Site created on July 6, 2019

On June 19, Joan went into the ER for a small spot on her leg that was bothering her. It turned out to be a pulmonary embolism. While running tests and treating her for the embolism, doctors discovered a mass in her left lung. After scans, a biopsy and a PET scan, it was determined that the mass is  stage IV non-small cell lung cancer. While we are obviously devastated to find out this news, Joan will be the first to tell you that God’s hand has been all over this since the beginning and continues to guide all of us through this journey. We wanted to set up this CaringBridge page to update our family and friends as she fights this battle.

Newest Update

Journal entry by joan Dollard-spooner

Hi everyone,
I can’t believe it has been a full year since I posted last. Yes, I am still around :). Time is flying for sure and I am so blessed and grateful to be celebrating my 3rd holiday season and 64th birthday since being diagnosed. All the kids are home and Johns fiancé Sam is also here with us. My heart is full. 
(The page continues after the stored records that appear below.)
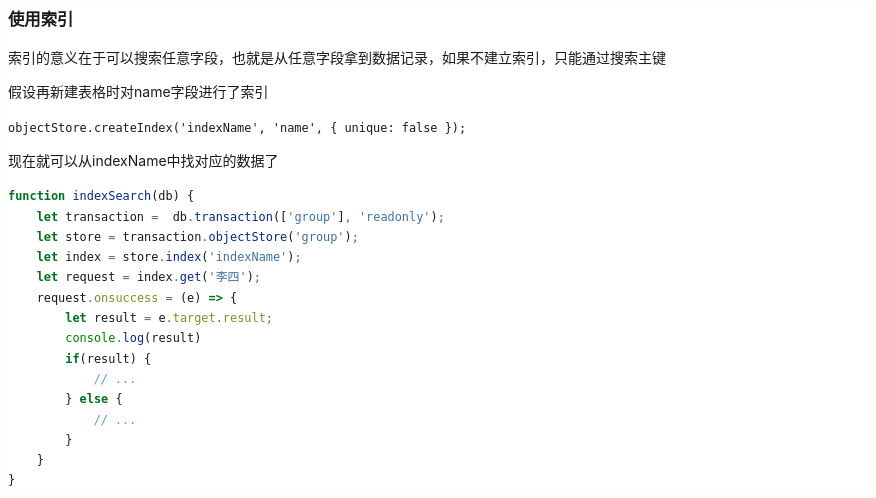 ### 使用索引

索引的意义在于可以搜索任意字段，也就是从任意字段拿到数据记录，如果不建立索引，只能通过搜索主键

假设再新建表格时对name字段进行了索引

```
objectStore.createIndex('indexName', 'name', { unique: false });
```

现在就可以从indexName中找对应的数据了

```js
function indexSearch(db) {
    let transaction =  db.transaction(['group'], 'readonly');
    let store = transaction.objectStore('group');
    let index = store.index('indexName');
    let request = index.get('李四');
    request.onsuccess = (e) => {
        let result = e.target.result;
        console.log(result)
        if(result) {
            // ...
        } else {
            // ...
        }
    }
}
```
A quick medical update. Tried to play “Tania Harding” in March and had a fall… ouch it hurt and my leg was turned a different way than my body. No worries, a few screws and plates put me back together. Then had cancer progression and underwent radiation again over the summer. Long term side effects have slowed me down abit and I am even less reliable than I ever was… if that is possible. Funny how it used to be because of work, but now I am retired  and I am still unreliable. Go figure.
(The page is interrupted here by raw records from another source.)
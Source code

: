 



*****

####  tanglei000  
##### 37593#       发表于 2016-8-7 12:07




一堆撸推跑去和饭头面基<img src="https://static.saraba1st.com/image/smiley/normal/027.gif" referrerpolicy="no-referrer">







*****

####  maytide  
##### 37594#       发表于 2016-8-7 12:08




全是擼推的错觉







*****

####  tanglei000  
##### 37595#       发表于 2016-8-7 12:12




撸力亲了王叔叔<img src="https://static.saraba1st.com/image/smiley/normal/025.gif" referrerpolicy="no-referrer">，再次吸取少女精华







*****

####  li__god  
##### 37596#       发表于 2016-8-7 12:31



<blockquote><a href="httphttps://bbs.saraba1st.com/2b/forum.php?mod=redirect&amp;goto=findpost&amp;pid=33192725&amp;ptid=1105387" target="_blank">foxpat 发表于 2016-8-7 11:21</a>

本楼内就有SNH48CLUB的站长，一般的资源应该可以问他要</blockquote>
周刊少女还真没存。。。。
 I continue to strive to try to make the most of everyday and am adjusting to a new “normal”. God has blessed me with this time that I never thought I would have. I remind myself daily to “rejoice always, pray continuously”. Some days that is easier than others, but you can ALWAYS find something to be grateful for. 

In the darker times, and there are some, cancer makes for an emotional roller coaster. Too many people gone too soon this year, including my cousin.  It just does not seem fair. And as I have said goodbye it reminds me of my own mortality. I have gone through different stages this year. Fear, denial, loneliness, depression and an anger phase that has been brutal. You would think this would get easier, but in some ways it actually gets harder. Don’t get me wrong, I know how truly blessed I am, but I want this to serve as a reminder to everyone that cancer is so much bigger than treatment. Reach out, support and love on those fighting the fight. And just as important, don’t forget the caregivers. This is a struggle for them as well!!! 

As I reflect on 2022,  I am overjoyed with the time I have had with family and friends. So many memories, so much laughter and relationship building, lots of food, fun travel and some great experiences. God has been good.  So as I enter into 2023, I am hopeful that I will get stronger as I get further away from the steroids and radiation. I am so excited and looking forward to John and Sam’s wedding in March. We love our soon to be daughter-in-law. Maggie graduates with her Masters in May and so excited to see what God has in store for her.  And in April, Neil has a spring performance. Could watch him dance forever. He has plans to spend the summer in California. Oh, and my wonderful Aunt Mary and Uncle Terry’s (both deceased) youngest daughter is having a baby. So exciting. And then Kevin is on break for the summer. What shall we do? Ireland and Alaska cruise are n our bucket list. Long term goals help keep me motivated! 

In closing, I do hope you all had a wonderful
Holiday season. May 2023 be filled with peace, comfort, good health, and Gods blessings.